Leaving the Cubicle

One of my good friends once told me: “having to work is so bad, that they have to pay you for you to do it”.

I worked at a financial company for almost 11 years, dressing up every morning in uncomfortable clothes, drinking a too-hot-to-be-healthy cup of coffee, battling in public transportation for a seat in a crowded AC-less subway, so I could finally sit behind a desk all day to go through hundreds of e-mails…aaaand repeat.

Don’t get me wrong, for a long time the desk job was good, given the number of years I stayed put (I’m no masochist, although at times I wonder). I moved up many times and I had made a name for myself, I was climbing the corporate ladder LIKE. A. CHAMP. and I kept “earning” (you know that thing when they give you more to do without paying you for it?) more responsibilities with time. But I won’t lie, the main benefit for me was that I had enough vacation per year which allowed me to live my travel dreams for a while, going to places for extended periods of time….once per year.

The Travel Itch

I fell in love with travel a long time ago, and I made a point of always going somewhere new whenever I could. Travel was and always has been a passion for me, and a place where I could really be myself.  Throughout my life I have had the chance to visit over 20 countries, live in different cultures, experience different smells and tastes from around the world, meet people, get robbed, fall, get-up…  

Like many, I always wanted to take a gap year to see the world, but it was never “the right time” both in my career or in my relationship, I always found a reason to say “not now, maybe next year”. Finally, a trip to Africa woke me up and reminded me of what I REALLY wanted to do with my life.  If I was going to wait for “the right time”, I was going to rot behind my desk for the rest of my days!!!
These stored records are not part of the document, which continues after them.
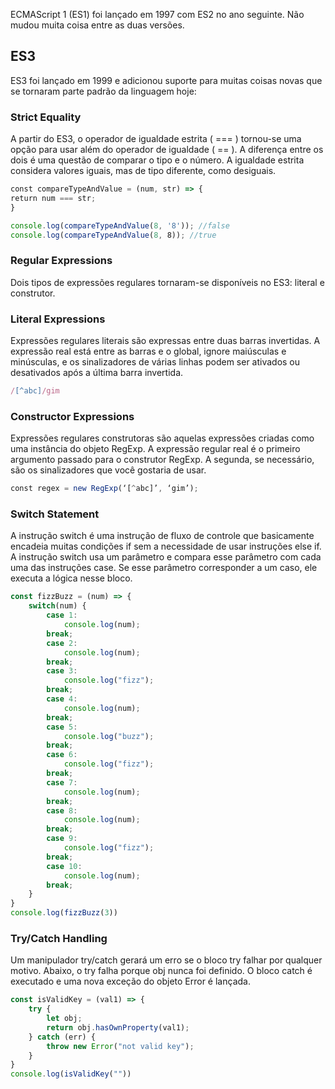 ECMAScript 1 (ES1) foi lançado em 1997 com ES2 no ano seguinte. Não mudou muita coisa entre as duas versões.
## ES3
ES3 foi lançado em 1999 e adicionou suporte para muitas coisas novas que se tornaram parte padrão da linguagem hoje:
### Strict Equality
A partir do ES3, o operador de igualdade estrita ( === ) tornou-se uma opção para usar além do operador de igualdade ( == ). A diferença entre os dois é uma questão de comparar o tipo e o número. A igualdade estrita considera valores iguais, mas de tipo diferente, como desiguais.

```js
const compareTypeAndValue = (num, str) => {
return num === str;
} 

console.log(compareTypeAndValue(8, '8')); //false
console.log(compareTypeAndValue(8, 8)); //true
```
### Regular Expressions
Dois tipos de expressões regulares tornaram-se disponíveis no ES3: literal e construtor.
### Literal Expressions
Expressões regulares literais são expressas entre duas barras invertidas. A expressão real está entre as barras e o global, ignore maiúsculas e minúsculas, e os sinalizadores de várias linhas podem ser ativados ou desativados após a última barra invertida.

```js
/[^abc]/gim
```
### Constructor Expressions
Expressões regulares construtoras são aquelas expressões criadas como uma instância do objeto RegExp. A expressão regular real é o primeiro argumento passado para o construtor RegExp. A segunda, se necessário, são os sinalizadores que você gostaria de usar.

```js
const regex = new RegExp(‘[^abc]’, ‘gim’);
```
### Switch Statement
A instrução switch é uma instrução de fluxo de controle que basicamente encadeia muitas condições if sem a necessidade de usar instruções else if. A instrução switch usa um parâmetro e compara esse parâmetro com cada uma das instruções case. Se esse parâmetro corresponder a um caso, ele executa a lógica nesse bloco.
``` js
const fizzBuzz = (num) => {
	switch(num) {
		case 1:
			console.log(num);
		break;
		case 2:
			console.log(num);
		break;
		case 3:
			console.log("fizz");
		break;
		case 4:
			console.log(num);
		break;
		case 5:
			console.log("buzz");
		break;
		case 6:
			console.log("fizz");
		break;
		case 7:
			console.log(num);
		break;
		case 8:
			console.log(num);
		break;
		case 9:
			console.log("fizz");
		break;
		case 10:
			console.log(num);
		break;
	}
}
console.log(fizzBuzz(3))
```
### Try/Catch Handling
Um manipulador try/catch gerará um erro se o bloco try falhar por qualquer motivo. Abaixo, o try falha porque obj nunca foi definido. O bloco catch é executado e uma nova exceção do objeto Error é lançada.

```js
const isValidKey = (val1) => {
	try {
		let obj;
		return obj.hasOwnProperty(val1);
	} catch (err) {
		throw new Error("not valid key");
	}
}
console.log(isValidKey(""))
```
Meanwhile Back at the Office….

Maybe it was fate sending me a message (“violently throwing me a message…in the face” is more what it felt like), but it was exactly in the months prior to my trip to Africa that things had started to suck hard at work. People were quitting and a do-more-with-less mentality reigned. I was no longer comfortable with that corporate non-sense of putting lots of my own effort and time for someone else’s company.

On top of that we got an e-mail from the CEO telling us there wouldn’t be any raises…I remember whispering to myself “FUCK THAT!” the moment I read it (OK, it wasn’t a whisper…others heard it).

On the same e-mail we get asked to hold-on tight and “continue working together” so next year we’d be in a better position. Sure!!! What’s next??? Do you want me to pay rent for my desk? Or maybe I should pay you for the work experience I’m gaining! No wait, you can have my first born too!!!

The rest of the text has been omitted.